Question

How do you solve \[{9^{2x - 1}} = {27^x}\] ?

Answer 1

Hint: We have a simple algebraic equation. Here we need to solve for ‘x’. We use the concept that when the bases are the same in the equation we can substitute the exponents, that is \[{x^a} = {x^b}\] then we can write \[a = b\] . Here we can express 27 and 9 in terms of 3. Then we apply the exponent law (laws of indices).

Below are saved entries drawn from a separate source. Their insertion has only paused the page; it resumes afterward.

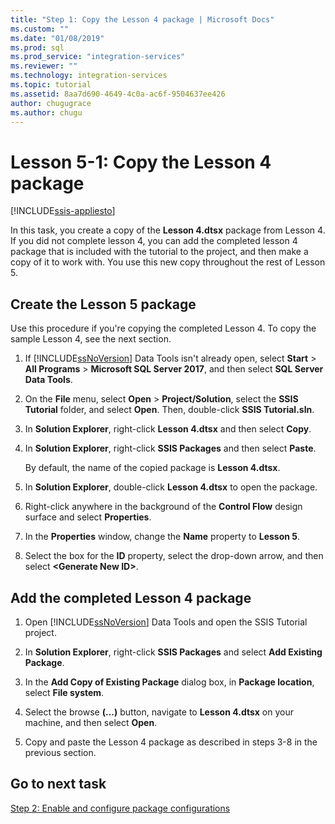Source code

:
 ```yaml
---
title: "Step 1: Copy the Lesson 4 package | Microsoft Docs"
ms.custom: ""
ms.date: "01/08/2019"
ms.prod: sql
ms.prod_service: "integration-services"
ms.reviewer: ""
ms.technology: integration-services
ms.topic: tutorial
ms.assetid: 8aa7d690-4649-4c0a-ac6f-9504637ee426
author: chugugrace
ms.author: chugu
---
```

# Lesson 5-1: Copy the Lesson 4 package

[!INCLUDE[ssis-appliesto](../includes/applies-to-version/sqlserver-ssis.md)]



In this task, you create a copy of the **Lesson 4.dtsx** package from Lesson 4. If you did not complete lesson 4, you can add the completed lesson 4 package that is included with the tutorial to the project, and then make a copy of it to work with. You use this new copy throughout the rest of Lesson 5.  
  
## Create the Lesson 5 package  
  
Use this procedure if you're copying the completed Lesson 4.  To copy the sample Lesson 4, see the next section.

1.  If [!INCLUDE[ssNoVersion](../includes/ssnoversion-md.md)] Data Tools isn't already open, select **Start** > **All Programs** > **Microsoft SQL Server 2017**, and then select **SQL Server Data Tools**.

2.  On the **File** menu, select **Open** > **Project/Solution**, select the **SSIS Tutorial** folder, and select **Open**.  Then, double-click **SSIS Tutorial.sln**.

3.  In **Solution Explorer**, right-click **Lesson 4.dtsx** and then select **Copy**.

4.  In **Solution Explorer**, right-click **SSIS Packages** and then select **Paste**.

    By default, the name of the copied package is **Lesson 4.dtsx**.

5.  In **Solution Explorer**, double-click **Lesson 4.dtsx** to open the package.

6.  Right-click anywhere in the background of the **Control Flow** design surface and select **Properties**.

7.  In the **Properties** window, change the **Name** property to **Lesson 5**.

8.  Select the box for the **ID** property, select the drop-down arrow, and then select **\<Generate New ID>**.

## Add the completed Lesson 4 package

1.  Open [!INCLUDE[ssNoVersion](../includes/ssnoversion-md.md)] Data Tools and open the SSIS Tutorial project.

2.  In **Solution Explorer**, right-click **SSIS Packages** and select **Add Existing Package**.

3.  In the **Add Copy of Existing Package** dialog box, in **Package location**, select **File system**.

4.  Select the browse **(...)** button, navigate to **Lesson 4.dtsx** on your machine, and then select **Open**.

5.  Copy and paste the Lesson 4 package as described in steps 3-8 in the previous section.
  
## Go to next task  
[Step 2: Enable and configure package configurations](../integration-services/lesson-5-2-enabling-and-configuring-package-configurations.md)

Complete step-by-step answer:
Here we have,
 \[{9^{2x - 1}} = {27^x}\]
We can write 9 as \[9 \Rightarrow 3 \times 3 = {3^2}\]
We can write 27 as \[27 \Rightarrow 3 \times 3 \times 3 = {3^3}\]
 \[{\left( {{3^2}} \right)^{2x - 1}} = {\left( {{3^3}} \right)^x}\]
Now applying bracket law that is \[ \Rightarrow {\left( {{x^m}} \right)^n} = {x^{m \times n}}\] ,
 \[{\left( 3 \right)^{2\left( {2x - 1} \right)}} = {\left( 3 \right)^{3x}}\]
 \[{\left( 3 \right)^{4x - 2}} = {\left( 3 \right)^{3x}}\]
We can see that the bases are same then we can substitute the exponents or power, that is
 \[4x - 2 = 3x\]
 \[4x - 3x = 2\]
 \[ \Rightarrow x = 2\] . This is the required answer.
So, the correct answer is “x = 2”.

Note: We can check whether the obtained answer is correct or not. Substitute the obtained answer in the given problem,
 \[{9^{2(2) - 1}} = {27^{(2)}}\]
 \[{9^{4 - 1}} = {27^2}\]
 \[{9^3} = {27^2}\]
 \[ \Rightarrow 729 = 729\] . Hence the obtained answer is correct.